Face à la tuberculose, ils créent une VAD, pour « vaches à défendre » - Face à l’épidémie de dermatose bovine, l’abattage systématique déchire le monde paysan

 

Face à la tuberculose, 

ils créent une VAD

pour « vaches à défendre »

 

26 juin 2025

Le 5 juin 2025, à Eyzerac, en Dordogne. L'éleveur Serge Deschamps et ses soutiens contestent la demande d'abattage total de son troupeau de vaches limousines dans le cadre de la lutte contre la tuberculose bovine.

 Côté pile, il y a l’État, qui gère avec fermeté les suspicions de tuberculose bovine. Côté face, des éleveurs dégoûtés qu’on fasse abattre tout leur troupeau. En Dordogne, une « VAD », pour vaches à défendre, s’est même montée.

Eyzerac (Dordogne), correspondance

« Ce sont les drones au-dessus de la maison qui m’ont réveillé. On aurait cru à une opération antiterroriste. » Serge Deschamps est encore abasourdi par la journée du 5 juin. Ce jour-là, les services vétérinaires comptaient saisir ses derniers bovins. Nichée dans un vallon du Périgord vert, son exploitation étendue sur 22 hectares a été décrétée foyer de tuberculose bovine au printemps 2024. Depuis, l’administration requiert l’abattage total de son cheptel, mais l’éleveur refuse de laisser partir des bêtes qui ne seraient pas infectées. Un cas symbolique d’un affrontement entre deux mondes qui peinent à trouver un terrain d’entente.

La problématique de « la tub » a souvent été cantonnée à la sphère agricole. Pour la première fois, en Dordogne, des citoyens se sont emparés du sujet en se mobilisant autour du cas Deschamps. Lorsque les services vétérinaires et les gendarmes ont débarqué chez lui, ce matin du 5 juin, une quinzaine de résistants étaient présents : voilà quinze jours qu’ils tenaient, nuit et jour, un campement provisoire qu’ils ont appelé la VAD — pour « vaches à défendre ».

Les drones et le passage des hélicoptères a traumatisé ses bêtes, assure l’éleveur. © Alban Dejong / Reporterre

 « C’était une zad, mais pour les vaches », résume Véronique Cluzaud, maraîchère dans le coin et membre très active du collectif de soutien, composé de « défenseurs du monde vivant » de tous les âges.

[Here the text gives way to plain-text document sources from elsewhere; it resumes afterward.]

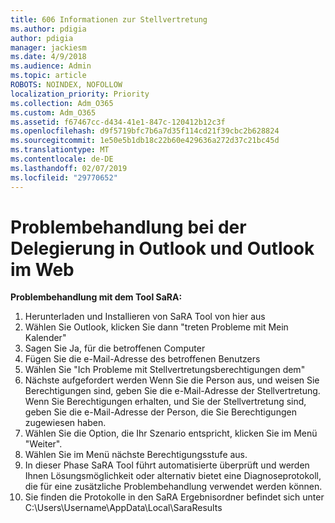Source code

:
 ```yaml
---
title: 606 Informationen zur Stellvertretung
ms.author: pdigia
author: pdigia
manager: jackiesm
ms.date: 4/9/2018
ms.audience: Admin
ms.topic: article
ROBOTS: NOINDEX, NOFOLLOW
localization_priority: Priority
ms.collection: Adm_O365
ms.custom: Adm_O365
ms.assetid: f67467cc-d434-41e1-847c-120412b12c3f
ms.openlocfilehash: d9f5719bfc7b6a7d35f114cd21f39cbc2b628824
ms.sourcegitcommit: 1e50e5b1db18c22b60e429636a272d37c21bc45d
ms.translationtype: MT
ms.contentlocale: de-DE
ms.lasthandoff: 02/07/2019
ms.locfileid: "29770652"
---
```

# <a name="troubleshooting-delegation-in-outlook-and-outlook-on-the-web"></a>Problembehandlung bei der Delegierung in Outlook und Outlook im Web

**Problembehandlung mit dem Tool SaRA:**

1. Herunterladen und Installieren von SaRA Tool von hier aus
1. Wählen Sie Outlook, klicken Sie dann "treten Probleme mit Mein Kalender"
1. Sagen Sie Ja, für die betroffenen Computer
1. Fügen Sie die e-Mail-Adresse des betroffenen Benutzers
1. Wählen Sie "Ich Probleme mit Stellvertretungsberechtigungen dem"
1. Nächste aufgefordert werden Wenn Sie die Person aus, und weisen Sie Berechtigungen sind, geben Sie die e-Mail-Adresse der Stellvertretung. Wenn Sie Berechtigungen erhalten, und Sie der Stellvertretung sind, geben Sie die e-Mail-Adresse der Person, die Sie Berechtigungen zugewiesen haben.
1. Wählen Sie die Option, die Ihr Szenario entspricht, klicken Sie im Menü "Weiter". 
1. Wählen Sie im Menü nächste Berechtigungsstufe aus.
1. In dieser Phase SaRA Tool führt automatisierte überprüft und werden Ihnen Lösungsmöglichkeit oder alternativ bietet eine Diagnoseprotokoll, die für eine zusätzliche Problembehandlung verwendet werden können.
1. Sie finden die Protokolle in den SaRA Ergebnisordner befindet sich unter C:\Users\Username\AppData\Local\SaraResults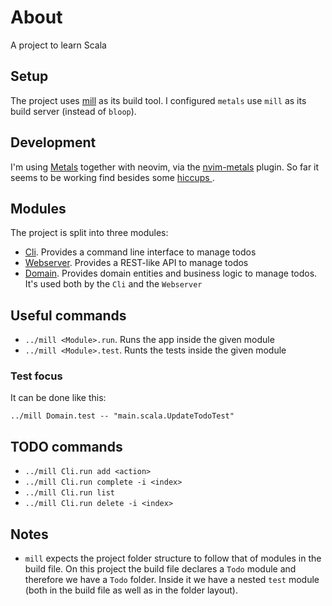 # About

A project to learn Scala

## Setup

The project uses [mill](https://mill-build.com/mill/Intro_to_Mill.html) as its build tool. I configured `metals` use `mill` as its build server (instead of `bloop`).

## Development

I'm using [Metals](https://scalameta.org/metals/) together with neovim, via the [nvim-metals](https://github.com/scalameta/nvim-metals) plugin. So far it seems to be working find besides some [ hiccups ](https://github.com/scalameta/nvim-metals/issues/623).

## Modules

The project is split into three modules:

- [Cli](./todo/Cli/). Provides a command line interface to manage todos
- [Webserver](./todo/WebServer/). Provides a REST-like API to manage todos
- [Domain](./todo/Domain/). Provides domain entities and business logic to manage todos. It's used both by the `Cli` and the `Webserver`

## Useful commands

- `../mill <Module>.run`. Runs the app inside the given module
- `../mill <Module>.test`. Runts the tests inside the given module

### Test focus

It can be done like this:

```
../mill Domain.test -- "main.scala.UpdateTodoTest"
```

## TODO commands

- `../mill Cli.run add <action>`
- `../mill Cli.run complete -i <index>`
- `../mill Cli.run list`
- `../mill Cli.run delete -i <index>`

## Notes

- `mill` expects the project folder structure to follow that of modules in the build file. On this project the build file declares a `Todo` module and therefore we have a `Todo` folder. Inside it we have a nested `test` module (both in the build file as well as in the folder layout).

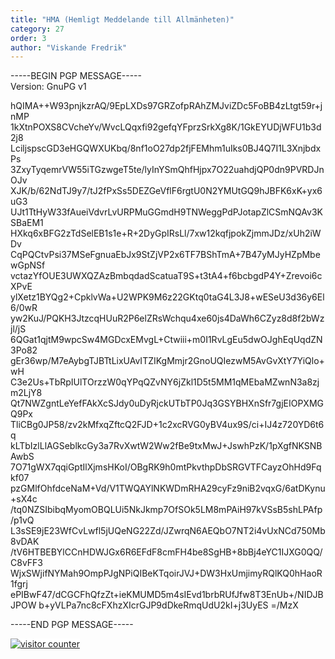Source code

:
 ```yaml
---
title: "HMA (Hemligt Meddelande till Allmänheten)"
category: 27
order: 3
author: "Viskande Fredrik"
---
```


-----BEGIN PGP MESSAGE-----
<br>Version: GnuPG v1

hQIMA++W93pnjkzrAQ/9EpLXDs97GRZofpRAhZMJviZDc5FoBB4zLtgt59r+jnMP
1kXtnPOXS8CVcheYv/WvcLQqxfi92gefqYFprzSrkXg8K/1GkEYUDjWFU1b3d2j8
LciljspscGD3eHGQWXUKbq/8nf1oO27dp2fjFEMhm1uIks0BJ4Q7I1L3XnjbdxPs
3ZxyTyqemrVW55iTGzwgeT5te/lyInYSmQhfHjpx7O22uahdjQP0dn9PVRDJnOJv
XJK/b/62NdTJ9y7/tJ2fPxSs5DEZGeVflF6rgtU0N2YMUtGQ9hJBFK6xK+yx6uG3
UJt1TtHyW33fAueiVdvrLvURPMuGGmdH9TNWeggPdPJotapZlCSmNQAv3KSBaEM1
HXkq6xBFG2zTdSelEB1s1e+R+2DyGpIRsLl/7xw12kqfjpokZjmmJDz/xUh2iWDv
CqPQCtvPsi37MSeFgnuaEbJx9StZjVP2x6TF7BShTmA+7B47yMJyHZpMbewGpNSf
vctazYfOUE3UWXQZAzBmbqdadScatuaT9S+t3tA4+f6bcbgdP4Y+Zrevoi6cXPvE
ylXetz1BYQg2+CpklvWa+U2WPK9M6z22GKtq0taG4L3J8+wESeU3d36y6El6/0wR
yw2KuJ/PQKH3JtzcqHUuR2P6elZRsWchqu4xe60js4DaWh6CZyz8d8f2bWzjl/jS
6QGat1qjtM9wpcSw4MGDcxEMvgL+Ctwiii+m0I1RvLgEu5dwOJghEqUqdZN3Po82
gEr36wp/M7eAybgTJBTtLixUAvITZIKgMmjr2GnoUQIezwM5AvGvXtY7YiQlo+wH
C3e2Us+TbRpIUlTOrzzW0qYPqQZvNY6jZkl1D5t5MM1qMEbaMZwnN3a8zjm2LjY8
Qt7NWZgntLeYefFAkXcSJdy0uDyRjckUTbTP0Jq3GSYBHXnSfr7gjEIOPXMGQ9Px
TliCBg0JP58/zv2kMfxqZftcQ2FJD+1c2xcRVG0yBV4ux9S/ci+IJ4z720YD6t6q
kLTbIzlLlAGSeblkcGy3a7RvXwtW2Ww2fBe9txMwJ+JswhPzK/1pXgfNKSNBAwbS
7O71gWX7qqiGptIlXjmsHKoI/OBgRK9h0mtPkvthpDbSRGVTFCayzOhHd9Fqkf07
pzGMlfOhfdceNaM+Vd/V1TWQAYlNKWDmRHA29cyFz9niB2vqxG/6atDKynu+sX4c
/tq0NZSIbibqMyomOBQLUi5NkJkmp7OfSOk5LM8mPAiH97kVSsB5shLPAfp/p1vQ
L3sSE9jE23WfCvLwfl5jUQeNG22Zd/JZwrqN6AEQbO7NT2i4vUxNCd750Mb8vDAK
/tV6HTBEBYlCCnHDWJGx6R6EFdF8cmFH4be8SgHB+8bBj4eYC1IJXG0QQ/C8vFF3
WjxSWjifNYMah9OmpPJgNPiQIBeKTqoirJVJ+DW3HxUmjimyRQlKQ0hHaoR1fgrj
ePIBwF47/dCGCFhQfzZt+ieKMUMD5m4sIEvd1brbRUfJfw8T3EnUb+/NIDJBJPOW
b+yVLPa7nc8cFXhzXIcrGJP9dDkeRmqUdU2kI+j3UyES
=/MzX

-----END PGP MESSAGE-----


<!-- Start of CuterCounter Code -->
<a href="http://www.cutercounter.com/" target="_blank" style="background-color: white;"><img src="http://www.cutercounter.com/hit.php?id=23252&nd=6&style=12" border="0" alt="visitor counter" style="display: hidden;"></a>
<!-- End of CuterCounter Code -->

« Les agriculteurs sont totalement dépossédés des décisions »

Ils et elles sont restés sur place pour épauler Serge Deschamps — la petite troupe est partie le jour de l’intervention des services vétérinaires. Munis de pancartes type « Ce n’est pas la tuberculose qui tue, c’est leur protocole », ils souhaitaient dénoncer ce qu’ils appellent « les drames des abattages totaux ». Même si les cas sont rares, la maladie est transmissible à l’humain et les services sanitaires cherchent à empêcher sa propagation en appliquant une gestion sévère des cas.

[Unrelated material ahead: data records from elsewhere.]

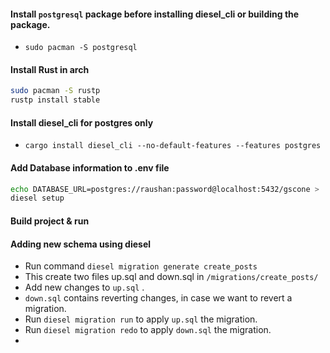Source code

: #### Install `postgresql` package before installing diesel_cli or building the package.
+ `sudo pacman -S postgresql`
#### Install Rust in arch
```bash
sudo pacman -S rustp
rustp install stable
```
#### Install diesel_cli for postgres only
+ `cargo install diesel_cli --no-default-features --features postgres`

#### Add Database information to .env file
```bash
echo DATABASE_URL=postgres://raushan:password@localhost:5432/gscone > .env
diesel setup
```

#### Build project & run



#### Adding new schema using diesel
+ Run command `diesel migration generate create_posts`
+ This create two files up.sql and down.sql in `/migrations/create_posts/`
+ Add new changes to `up.sql` .
+ `down.sql` contains reverting changes, in case we want to revert a migration.
+ Run `diesel migration run` to apply `up.sql` the migration.
+ Run `diesel migration redo` to apply `down.sql` the migration.
+ 
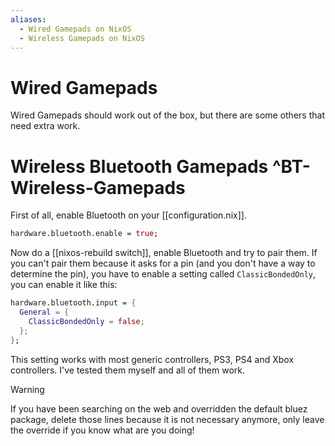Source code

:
 ```yaml
---
aliases:
  - Wired Gamepads on NixOS
  - Wireless Gamepads on NixOS
---
```


# Wired Gamepads
Wired Gamepads should work out of the box, but there are some others that need extra work.

# Wireless Bluetooth Gamepads ^BT-Wireless-Gamepads

First of all, enable Bluetooth on your [[configuration.nix]].
```nix
hardware.bluetooth.enable = true;
```

Now do a [[nixos-rebuild switch]], enable Bluetooth and try to pair them.
If you can't pair them because it asks for a pin (and you don't have a way to determine the pin), you have to enable a setting called `ClassicBondedOnly`, you can enable it like this:
```nix
hardware.bluetooth.input = {
  General = {
    ClassicBondedOnly = false;
  };
};
```
This setting works with most generic controllers, PS3, PS4 and Xbox controllers. I've tested them myself and all of them work.

> [!warning]
>If you have been searching on the web and overridden the default bluez package, delete those lines because it is not necessary anymore, only leave the override if you know what are you doing!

« C’est très dur émotionnellement d’aider une personne en détresse qui voit partir toute une vie d’élevage. Les agriculteurs sont totalement dépossédés des décisions », s’indigne Véronique Cluzaud.

La présence de la VAD a « compliqué l’opération » du 5 juin, selon un communiqué de la préfecture, qui n’a pas souhaité répondre à nos sollicitations. Seulement 13 bêtes ont été embarquées par les agents, 14 sont restées chez l’éleveur.

Véronique Cluzaud montre des photos prises lors de l’intervention des services vétérinaires, épaulés par la gendarmerie. © Alban Dejong / Reporterre

Ce sont les dernières que possède Serge Deschamps et il espère bien leur éviter le même sort. En moins d’un an, au total, 33 de ses vaches ont été tuées dans le cadre des protocoles de lutte contre la tuberculose bovine. Parmi elles, seulement 3 étaient effectivement infectées par la bactérie. L’éleveur et ses soutiens dénoncent des « abattages pour rien ».

Pour savoir si les animaux sont infectés — sachant qu’ils ne présentent généralement pas de symptômes — il faut procéder à un test allergique : on inocule la bactérie puis on mesure l’épaississement de la peau pour voir s’il y a une réaction. Quand doutes il y a, il faut procéder à un abattage diagnostic. « Les animaux ne peuvent être considérés tuberculeux que post-mortem », explique l’agriculteur, qui trouve cela absurde : pour vérifier si les bovins sont bien malades, il faut les tuer.

La Dordogne l’un des territoires les plus touchés par la maladie

Une fois que les services de l’État ont décelé la bactérie chez deux bêtes, en mars 2024, ils ont déclaré le cheptel infecté et réclamé une première fois son abattage total. Serge Deschamps est tout de même parvenu à négocier un abattage partiel. Quelques mois plus tard, dix-huit de ses vaches, veaux et broutards ont été tués. Examinées post-mortem, seule l’une d’entre elles présentait des lésions. Estimant tout de même une « persistance de la tuberculose bovine dans ce cheptel », les services de l’État ont demandé de nouveau un abattage total — ce pourquoi ils se sont déplacés le 5 juin.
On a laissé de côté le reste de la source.